Evaluating the accuracy of ALS-based removal estimates against actual logging data
Author(s) -
Ville Vähä-Konka,
Matti Maltamo,
Timo Pukkala,
Kalle Kärhä
Publication year - 2020
Publication title -
annals of forest science
Language(s) - English
Resource type - Journals
SCImago Journal Rank - 0.763
H-Index - 77
eISSN - 1297-966X
pISSN - 1286-4560
DOI - 10.1007/s13595-020-00985-7
Subject(s) - logging , forest inventory , thinning , context (archaeology) , environmental science , felling , computer science , remote sensing , reference data , forest management , forestry , data mining , agroforestry , geography , archaeology
Key message We examined the accuracy of the stand attribute data based on airborne laser scanning (ALS) provided by the Finnish Forest Centre. The precision of forest inventory data was compared for the first time with operative logging data measured by the harvester. Context Airborne laser scanning (ALS) is increasingly used together with models to predict the stand attributes of boreal forests. The information is updated by growth models.

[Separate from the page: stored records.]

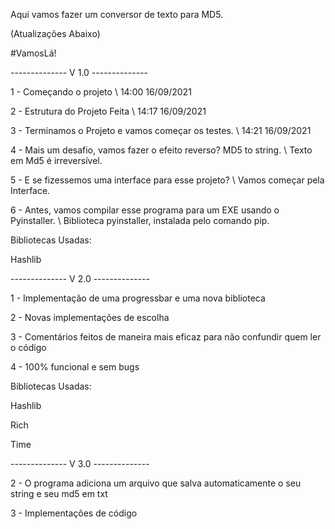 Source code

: Aqui vamos fazer um conversor de texto para MD5.

(Atualizações Abaixo)

#VamosLá!

-------------- V 1.0 --------------

1 - Começando o projeto \\ 14:00 16/09/2021

2 - Estrutura do Projeto Feita \\ 14:17 16/09/2021

3 - Terminamos o Projeto e vamos começar os testes. \\ 14:21 16/09/2021

4 - Mais um desafio, vamos fazer o efeito reverso? MD5 to string. \\ Texto em Md5 é irreversível.

5 - E se fizessemos uma interface para esse projeto? \\ Vamos começar pela Interface.

6 - Antes, vamos compilar esse programa para um EXE usando o Pyinstaller. \\ Biblioteca pyinstaller, instalada pelo comando pip.


Bibliotecas Usadas: 

Hashlib


-------------- V 2.0 --------------


1 - Implementação de uma progressbar e uma nova biblioteca

2 - Novas implementações de escolha

3 - Comentários feitos de maneira mais eficaz para não confundir quem ler o código

4 - 100% funcional e sem bugs


Bibliotecas Usadas: 

Hashlib 

Rich

Time


-------------- V 3.0 --------------

2 - O programa adiciona um arquivo que salva automaticamente o seu string e seu md5 em txt

3 - Implementações de código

Information produced by remote sensing, model prediction, and growth simulation needs field verification. The data collected by harvesters on logging sites provide a means to evaluate and verify the accuracy of the ALS-based data. Aims This study investigated the accuracy of ALS-based forest inventory data provided by the Finnish Forest Centre at the stand level, using harvester data as the reference. Special interest was on timber assortment volumes where the quality reductions of sawlog are model predictions in ALS-based data and true realized reductions in the logging data. Methods We examined the accuracy of total volume and timber assortment volumes by comparing ALS-based data and operative logging data measured by a harvester. This was done both for clear cuttings and thinning sites. Accuracy of the identification of the dominant tree species of the stand was examined using the Kappa coefficient. Results In clear-felling sites, the total harvest removals based on ALS and model prediction had a RMSE% of 26.0%. In thinning, the corresponding difference in the total harvested removal was 42.4%. Compared to logged volume, ALS-based prediction overestimated sawlog removals in clear cuttings and underestimated pulpwood removals. Conclusion The study provided valuable information on the accuracy of ALS-based stand attribute data. Our results showed that ALS-based data need better methods to predict the technical quality of harvested trees, to avoid systematic overestimates of sawlog volume. We also found that the ALS-based estimates do not accurately predict the volume of trees removed in actual thinnings.